Amid growing pressures on China’s real economy, the government has adopted financial concession policies to encourage banks to reduce fees, extend preferential loans, and support the real sector. Using panel data from 115 Chinese commercial banks between 2016 and 2022, this paper investigates the impact of such policies, with loan loss provisioning (LLP) serving as the main indicator of banks’ concessionary responses. It introduces a novel classification framework to distinguish three types of behavior: (1) Type I pseudo-concessions—excessive LLP to suppress profits; (2) Type II pseudo-concessions—reduced LLP to inflate earnings; (3) substantive concessions—LLP reductions used to ease capital constraints and expand credit. Using content-based analysis of annual reports and a generalized DID approach, this paper empirically tests whether and how banks adjust LLP in response to policy signals.

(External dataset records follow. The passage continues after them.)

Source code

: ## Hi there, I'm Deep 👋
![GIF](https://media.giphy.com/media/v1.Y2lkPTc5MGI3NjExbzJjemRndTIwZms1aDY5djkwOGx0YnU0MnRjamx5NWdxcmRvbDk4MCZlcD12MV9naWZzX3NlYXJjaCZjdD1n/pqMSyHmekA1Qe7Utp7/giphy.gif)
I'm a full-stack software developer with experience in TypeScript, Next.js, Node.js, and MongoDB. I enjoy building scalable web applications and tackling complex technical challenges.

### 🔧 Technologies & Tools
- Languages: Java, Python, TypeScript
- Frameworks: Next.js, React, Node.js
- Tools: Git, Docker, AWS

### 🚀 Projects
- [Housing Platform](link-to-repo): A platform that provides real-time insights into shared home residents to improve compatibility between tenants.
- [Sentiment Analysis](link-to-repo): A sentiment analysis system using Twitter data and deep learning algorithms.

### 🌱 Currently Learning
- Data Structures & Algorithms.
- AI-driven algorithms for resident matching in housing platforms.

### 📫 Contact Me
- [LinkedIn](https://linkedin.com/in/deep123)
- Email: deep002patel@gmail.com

The results show that financial concession policies significantly lower LLP, alleviate capital constraints, and reduce the procyclicality of credit supply, thereby enhancing financing for the real economy. No evidence has been found for either type of pseudo-concessions, suggesting that banks undertake substantive profit-concessions. Further subgroup regression results indicate that substantive profit-concession behavior is more pronounced among banks located in regions with greater fiscal pressure, operating in more competitive markets, or exhibiting lower risk tolerance. This suggests that banks are indeed actively responding to policy guidance, driven by multiple external environmental factors.

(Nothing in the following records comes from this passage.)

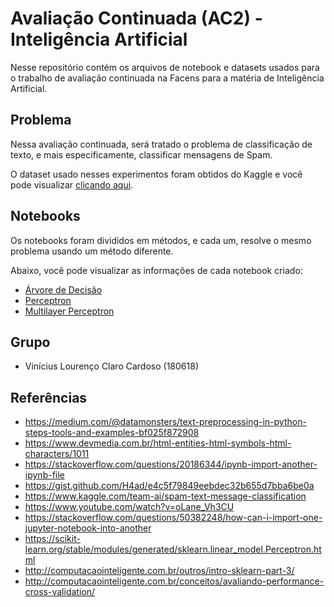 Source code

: # Avaliação Continuada (AC2) - Inteligência Artificial

Nesse repositório contém os arquivos de notebook e datasets usados para o trabalho de avaliação continuada na Facens para a matéria de Inteligência Artificial.

## Problema

Nessa avaliação continuada, será tratado o problema de classificação de texto, e mais especificamente, classificar mensagens de Spam.

O dataset usado nesses experimentos foram obtidos do Kaggle e você pode visualizar [clicando aqui](https://www.kaggle.com/team-ai/spam-text-message-classification).

## Notebooks

Os notebooks foram divididos em métodos, e cada um, resolve o mesmo problema usando um método diferente.

Abaixo, você pode visualizar as informações de cada notebook criado:

- [Árvore de Decisão](./decision_tree.ipynb)
- [Perceptron](./decision_tree.ipynb)
- [Multilayer Perceptron](./decision_tree.ipynb)

## Grupo

- Vinícius Lourenço Claro Cardoso (180618)

## Referências

- https://medium.com/@datamonsters/text-preprocessing-in-python-steps-tools-and-examples-bf025f872908
- https://www.devmedia.com.br/html-entities-html-symbols-html-characters/1011
- https://stackoverflow.com/questions/20186344/ipynb-import-another-ipynb-file
- https://gist.github.com/H4ad/e4c5f79849eebdec32b655d7bba6be0a
- https://www.kaggle.com/team-ai/spam-text-message-classification
- https://www.youtube.com/watch?v=oLane_Vh3CU
- https://stackoverflow.com/questions/50382248/how-can-i-import-one-jupyter-notebook-into-another
- https://scikit-learn.org/stable/modules/generated/sklearn.linear_model.Perceptron.html
- http://computacaointeligente.com.br/outros/intro-sklearn-part-3/
- http://computacaointeligente.com.br/conceitos/avaliando-performance-cross-validation/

This paper contributes to the literature in three ways: First, it transcends the cognitive boundaries of the traditional theory of bank avoidance behavior, revealing that under the guidance of flexible policies, banks may proactively align with national policy objectives rather than merely seeking to circumvent regulatory requirements. Second, it constructs a more interpretable and operational framework to identify profit-concession behavior and systematically distinguishes three types of profit-concession behavior, expanding the methodological framework of micro-level banking research. Third, it employs the frequency of policy-related terms in banks’ annual reports as a proxy for their level of policy exposure, which better aligns with the characteristics of soft policy environments and offers stronger explanatory power and greater relevance for policy implications.